Among the records that follow, how many lines contain the word "equation"? Give the number and no other words.

(Source texts of formatted documents)
══════════

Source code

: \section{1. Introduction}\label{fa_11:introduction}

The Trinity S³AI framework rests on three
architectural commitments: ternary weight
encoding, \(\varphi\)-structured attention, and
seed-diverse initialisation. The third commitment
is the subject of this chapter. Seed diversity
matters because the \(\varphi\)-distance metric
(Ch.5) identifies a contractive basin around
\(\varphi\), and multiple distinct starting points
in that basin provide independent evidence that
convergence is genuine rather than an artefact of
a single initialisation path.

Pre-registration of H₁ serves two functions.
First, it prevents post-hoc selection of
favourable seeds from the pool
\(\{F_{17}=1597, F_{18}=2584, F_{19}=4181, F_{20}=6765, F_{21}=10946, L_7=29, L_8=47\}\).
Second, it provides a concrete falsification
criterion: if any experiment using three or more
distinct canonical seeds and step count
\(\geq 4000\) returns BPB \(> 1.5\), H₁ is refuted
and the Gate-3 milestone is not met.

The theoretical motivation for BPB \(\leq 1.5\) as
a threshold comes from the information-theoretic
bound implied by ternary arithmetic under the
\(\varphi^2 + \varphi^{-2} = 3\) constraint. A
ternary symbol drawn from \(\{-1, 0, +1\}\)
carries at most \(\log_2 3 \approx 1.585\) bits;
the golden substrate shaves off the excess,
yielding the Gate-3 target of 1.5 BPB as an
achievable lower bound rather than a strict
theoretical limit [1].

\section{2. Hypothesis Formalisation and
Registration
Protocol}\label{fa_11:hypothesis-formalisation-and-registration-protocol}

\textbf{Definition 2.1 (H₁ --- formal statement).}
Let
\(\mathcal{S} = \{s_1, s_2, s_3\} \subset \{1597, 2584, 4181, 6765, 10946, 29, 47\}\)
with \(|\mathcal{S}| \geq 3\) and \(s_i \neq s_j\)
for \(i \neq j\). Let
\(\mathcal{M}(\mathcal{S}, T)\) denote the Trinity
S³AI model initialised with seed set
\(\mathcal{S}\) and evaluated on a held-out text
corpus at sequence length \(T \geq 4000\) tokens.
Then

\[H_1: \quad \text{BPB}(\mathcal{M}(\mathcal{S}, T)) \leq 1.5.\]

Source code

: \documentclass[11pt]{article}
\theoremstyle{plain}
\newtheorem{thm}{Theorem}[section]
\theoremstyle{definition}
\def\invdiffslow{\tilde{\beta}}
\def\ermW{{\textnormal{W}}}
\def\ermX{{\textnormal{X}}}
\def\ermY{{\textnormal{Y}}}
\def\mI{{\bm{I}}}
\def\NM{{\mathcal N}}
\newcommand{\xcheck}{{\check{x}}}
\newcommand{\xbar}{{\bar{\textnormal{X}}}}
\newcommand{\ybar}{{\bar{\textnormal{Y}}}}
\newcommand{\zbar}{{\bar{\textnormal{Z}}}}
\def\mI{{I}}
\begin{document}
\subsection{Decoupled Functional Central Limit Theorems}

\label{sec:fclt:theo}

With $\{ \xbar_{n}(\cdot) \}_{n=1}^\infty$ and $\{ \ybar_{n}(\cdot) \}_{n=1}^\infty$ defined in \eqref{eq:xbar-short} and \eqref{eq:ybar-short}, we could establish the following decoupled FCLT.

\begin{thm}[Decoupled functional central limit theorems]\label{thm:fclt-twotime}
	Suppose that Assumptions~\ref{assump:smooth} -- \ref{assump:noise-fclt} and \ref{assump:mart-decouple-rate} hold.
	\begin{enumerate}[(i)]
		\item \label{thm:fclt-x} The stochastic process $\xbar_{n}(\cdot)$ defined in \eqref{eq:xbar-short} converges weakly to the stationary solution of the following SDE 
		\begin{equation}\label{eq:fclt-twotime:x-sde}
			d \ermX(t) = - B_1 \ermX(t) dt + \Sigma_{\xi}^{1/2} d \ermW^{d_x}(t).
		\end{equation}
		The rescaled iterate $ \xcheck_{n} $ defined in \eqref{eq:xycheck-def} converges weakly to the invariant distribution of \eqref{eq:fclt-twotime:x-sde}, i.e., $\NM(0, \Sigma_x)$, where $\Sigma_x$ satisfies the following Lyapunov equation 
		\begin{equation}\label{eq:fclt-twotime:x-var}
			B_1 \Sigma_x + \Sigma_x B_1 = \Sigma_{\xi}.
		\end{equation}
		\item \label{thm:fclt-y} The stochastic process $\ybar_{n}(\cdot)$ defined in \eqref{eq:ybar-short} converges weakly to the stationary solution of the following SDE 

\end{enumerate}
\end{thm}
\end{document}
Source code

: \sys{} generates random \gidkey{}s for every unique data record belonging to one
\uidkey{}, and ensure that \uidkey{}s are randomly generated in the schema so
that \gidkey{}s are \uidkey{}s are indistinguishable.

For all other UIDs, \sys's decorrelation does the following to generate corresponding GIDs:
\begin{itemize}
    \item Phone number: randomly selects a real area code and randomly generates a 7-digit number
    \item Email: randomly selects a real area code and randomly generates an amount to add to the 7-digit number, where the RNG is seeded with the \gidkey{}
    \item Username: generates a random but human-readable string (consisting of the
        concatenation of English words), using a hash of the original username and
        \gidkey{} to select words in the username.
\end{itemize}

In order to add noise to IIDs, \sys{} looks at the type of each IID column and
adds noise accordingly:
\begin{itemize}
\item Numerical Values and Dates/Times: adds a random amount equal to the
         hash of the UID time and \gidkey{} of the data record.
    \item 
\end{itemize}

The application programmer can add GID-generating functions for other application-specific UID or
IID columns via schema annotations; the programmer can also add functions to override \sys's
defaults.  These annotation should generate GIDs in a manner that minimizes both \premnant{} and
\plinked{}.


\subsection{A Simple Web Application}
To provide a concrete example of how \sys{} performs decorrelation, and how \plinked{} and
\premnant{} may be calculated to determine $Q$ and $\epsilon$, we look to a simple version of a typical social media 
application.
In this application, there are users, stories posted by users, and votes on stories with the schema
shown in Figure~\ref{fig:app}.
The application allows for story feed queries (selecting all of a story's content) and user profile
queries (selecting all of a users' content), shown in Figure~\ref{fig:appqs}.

══════════

Solution: 5